Bagi masyarakat desa pada era 80- an, televisi dengan TVRI sebagai stasiun tunggal sangat membantu untuk melihat dan memaknai aspek-aspek modernitas yang dijanjikan pembangunan.
Bagaimana tidak, dari kotak hitam-putih yang hanya dimiliki oleh beberapa warga-kepala desa/dusun atau orang-orang kaya- masyarakat bisa menonton kemajuan kota yang menjadi penanda utama modernitas Indonesia.
Selain itu, melalui acara berita regional, berita nasional, penyuluhan desa/pertanian, maupun laporan khusus, warga menerima pesan-pesan keberhasilan pembangunan Orba pimpinan Pak Harto.
Waktu itu, saya dan kawan-kawan sebaya serta masyarakat kebanyakan tidak pernah tahu kalau mobilisasi makna-makna terkait menjadi modern dalam arahan Orba merupakan anggitan (construction) untuk mendukung dan memperkuat kuasa rezim.
Melalui tayangan TVRI, rezim berusaha mengarahkan, mengendalikan, dan membatasi pesan pembangunan menuju modernitas sebagai kebutuhan kolektif menuju kemajuan bernegara dan berbangsa. Sebagian besar masyarakat desa tidak merisaukan ideologi kapitalisme yang diadopsi dalam pembangunanisme oleh para ekonom dan teknokrat serta pengaruh- pengaruh buruknya.
Masyarakat diberi informasi-informasi tentang pembangunan di bawah kepemimpinan Soeharto yang akan menciptakan kehidupan yang lebih baik. Mereka tidak berani mempertanyakan perilaku militeristik rezim yang dibungkus dengan dalil-dalil demokrasi semu.

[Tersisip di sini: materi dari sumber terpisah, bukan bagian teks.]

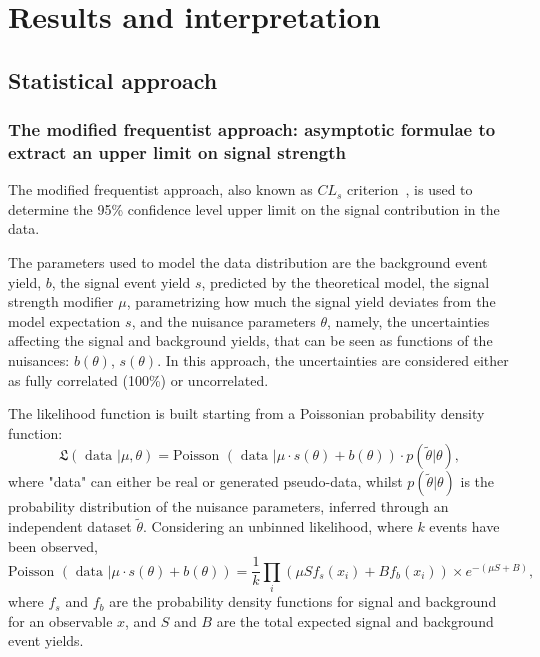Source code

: \section{Results and interpretation}
\label{sec:results}

\subsection{Statistical approach}

\subsubsection{The modified frequentist approach: asymptotic formulae to extract an upper limit on signal strength}

The modified frequentist approach, also known as $CL_s$ criterion~\cite{bib:CLS1,bib:CLS2,bib:LHC-HCG-Report}, is used to determine the 95\% confidence level upper limit on the signal contribution in the data.%

\noindent The parameters used to model the data distribution are the background event yield, $b$, the signal event yield $s$, predicted by the theoretical model, the signal strength modifier $\mu$, parametrizing how much the signal yield deviates from the model expectation $s$, and the nuisance parameters $\theta$, namely, the uncertainties affecting the signal and background yields, that can be seen as functions of the nuisances: $b(\theta)$, $s(\theta)$. In this approach, the uncertainties are considered either as fully correlated (100\%) or uncorrelated.

\noindent The likelihood function is built starting from a Poissonian probability density function:
\begin{equation}
\mathfrak{L} (\text{ data }| \mu, \theta) = \text{Poisson } (\text{ data } | \mu \cdot s(\theta) + b(\theta)) \cdot p (\tilde{\theta}| \theta),
\label{eq:likelihood}
\end{equation}
where "data" can either be real or generated pseudo-data, whilst $p (\tilde{\theta}| \theta)$ is the probability distribution of the nuisance parameters, inferred through an independent dataset $\tilde{\theta}$. Considering an unbinned likelihood, where $k$ events have been observed,
\begin{equation}
\text{Poisson } (\text{ data } | \mu \cdot s(\theta) + b(\theta)) = \frac{1}{k} \prod_i \left( \mu S f_s(x_i) + B f_b (x_i) \right) \times e^{- (\mu S + B)},
\end{equation}
where $f_s$ and $f_b$ are the probability density functions for signal and background for an observable $x$, and $S$ and $B$ are the total expected signal and background event yields.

Apalagi, Soeharto dalam film-film bergenre militer, seperti Janur Kuning, tampil sebagai figur yang ikut memperjuangkan kemerdekaan Republik ini (Irawanto, 1999). Selain itu, dalam film Pengkhianatan G 30 S PKI yang pemutaran rutinnya di TVRI berakhir setelah gerakan Reformasi 1998, ia tampil sebagai sosok yang menyelamatkan negara dan menjadikan Pancasila sebagai ideologi negara tetap sakti.
Mengikuti pemikiran Foucauldian tentang formasi wacana (Foucault, 2002: 52-58; Hall, 1997a: 44), pembentukan dan penyebarluasan wacana tentang sosok Soeharto dan keberhasilan pembangunan Orba merupakan usaha untuk memperoleh penerimaan dan persetujuan dari masyarakat terhadap kuasa rezim.